ACCU Home page ACCU Conference Page
Search Contact us ACCU at Flickr ACCU at GitHib ACCU at Facebook ACCU at Linked-in ACCU at Twitter Skip Navigation

pinFrom Mechanism to Method: Substitutability

Overload Journal #39 - Sep 2000 + Programming Topics   Author: Kevlin Henney

If I were to say that C++ is a language with a large number of features, it is unlikely that I would be in much danger of igniting a flame war. Where fact gives way to opinion - and sometimes on to the holiest and heated of wars - is in the recommendation of how to work with these features. What is their purpose? What concepts do they express? In short, what methods give sense to the mechanisms, raising the programmer's view of the language from a shopping list of features to recipes that marshal features into designs? Sure, programmers need knowledge of syntax and semantics to make any headway with the language, but this learning curve pretty soon peters out to a plateau, with the sheer face of design rising above it.

Idioms offer a steady and complementary companion route; patterns that capture an understanding of problem and solution married together at the level of the language [Coplien1992, Coplien1996]. They establish a vocabulary for communicating and formulating design, where "design is the activity of aligning the structure of the application analysis with the available structures of the solution domain" [Coplien1999].

On the other hand, while practices based on accepted wisdom generate comfortable habits, generally simplifying day to day development, this is no reason to be complacent. Occasionally revisiting old maxims can reveal other useful insights that were hiding in the shadows [Henney1998].

'Is a' is not Enough

Attractive as the idea at first seems, the English language does not offer consistently useful advice for the analysis of problems and the statement of software structure. Excitement about nouns as objects and verbs as methods often wears off when the nouning of verbs and verbing of nouns is recognized as common usage.

So it is with the common good practice recommendation guiding the use of public inheritance: It should model an is a relationship rather than ad hoc code reuse. For example, a save-dialog is a dialog box and a list is a sequence, whereas a bounded list is not an unbounded list and vice-versa. The view is that reuse (over)driven approaches lead to the kind of spaghetti inheritance hierarchies that give inheritance a bad name, and the is a approach constrains inheritance hierarchies to more closely model expected classifications.
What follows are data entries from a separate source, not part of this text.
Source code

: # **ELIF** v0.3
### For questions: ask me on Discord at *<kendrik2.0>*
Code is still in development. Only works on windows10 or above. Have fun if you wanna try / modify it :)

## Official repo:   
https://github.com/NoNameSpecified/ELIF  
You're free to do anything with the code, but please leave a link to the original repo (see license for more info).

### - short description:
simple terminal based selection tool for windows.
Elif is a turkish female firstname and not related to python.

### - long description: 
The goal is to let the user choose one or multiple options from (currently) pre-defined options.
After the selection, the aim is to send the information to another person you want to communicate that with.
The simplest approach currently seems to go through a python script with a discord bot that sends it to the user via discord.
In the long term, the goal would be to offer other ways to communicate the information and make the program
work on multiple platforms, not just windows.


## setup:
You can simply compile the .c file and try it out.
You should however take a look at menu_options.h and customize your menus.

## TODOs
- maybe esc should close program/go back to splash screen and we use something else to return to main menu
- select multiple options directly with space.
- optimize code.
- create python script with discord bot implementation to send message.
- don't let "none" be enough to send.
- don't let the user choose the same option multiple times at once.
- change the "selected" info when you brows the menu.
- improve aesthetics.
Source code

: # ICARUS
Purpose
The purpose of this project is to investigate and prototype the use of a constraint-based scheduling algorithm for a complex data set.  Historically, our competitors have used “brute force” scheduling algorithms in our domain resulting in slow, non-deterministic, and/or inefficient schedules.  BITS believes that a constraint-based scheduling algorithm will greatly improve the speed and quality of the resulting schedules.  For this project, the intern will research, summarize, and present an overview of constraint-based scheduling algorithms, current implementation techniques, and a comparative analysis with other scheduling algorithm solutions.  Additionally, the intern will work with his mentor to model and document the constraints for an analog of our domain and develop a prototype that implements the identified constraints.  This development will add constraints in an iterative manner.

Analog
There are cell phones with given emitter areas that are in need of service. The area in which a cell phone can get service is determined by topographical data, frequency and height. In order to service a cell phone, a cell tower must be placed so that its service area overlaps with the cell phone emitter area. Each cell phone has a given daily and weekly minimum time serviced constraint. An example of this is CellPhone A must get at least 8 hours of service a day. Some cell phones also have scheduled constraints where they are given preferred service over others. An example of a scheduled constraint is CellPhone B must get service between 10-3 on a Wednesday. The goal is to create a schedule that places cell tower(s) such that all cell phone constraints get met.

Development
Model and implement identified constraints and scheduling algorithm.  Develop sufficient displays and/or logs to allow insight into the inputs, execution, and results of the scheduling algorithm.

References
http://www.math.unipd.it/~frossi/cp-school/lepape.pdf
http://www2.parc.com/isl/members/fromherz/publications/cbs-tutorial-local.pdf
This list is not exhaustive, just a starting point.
However, like all analogies it has a breaking point, beyond which rhyme and reason denatures to protracted theological debate around the coffee machine. For instance, Rex is a dog, and although his owner might regard him in a class of his own, it is more likely that developers would view this as an instance of relationship. Preferring is a kind of to is a steers us clear of many of the vagaries of natural language, but not so clear that it clarifies how state models are inherited or how a virtual function should be overridden. For example, can a function that in the base class is guaranteed to accommodate null pointer arguments and never returns a null pointer be sensibly overridden to accept only non-null arguments and return null pointers? The linguistic view does not provide a useful map through such territory.

Liskov Substitution Principle

The Liskov Substitution Principle (LSP) [Liskov1987, Coplien1992] is often cited as giving more detailed guidance on the use of inheritance. It makes a clear separation between type - described in terms of the behavior of operations - and class - the realization of the behavior in programmatic detail - before establishing the criteria for a subtyping relationship in terms of conformant behavior:

A type hierarchy is composed of subtypes and supertypes. The intuitive idea of a subtype is one whose objects provide all the behavior of objects of another type (the supertype) plus something extra. What is wanted here is something like the following substitution property: If for each object o1 of type S there is an object o2 of type T such that for all programs P defined in terms of T, the behavior of P is unchanged when o1 is substituted for o2, then S is a subtype of T.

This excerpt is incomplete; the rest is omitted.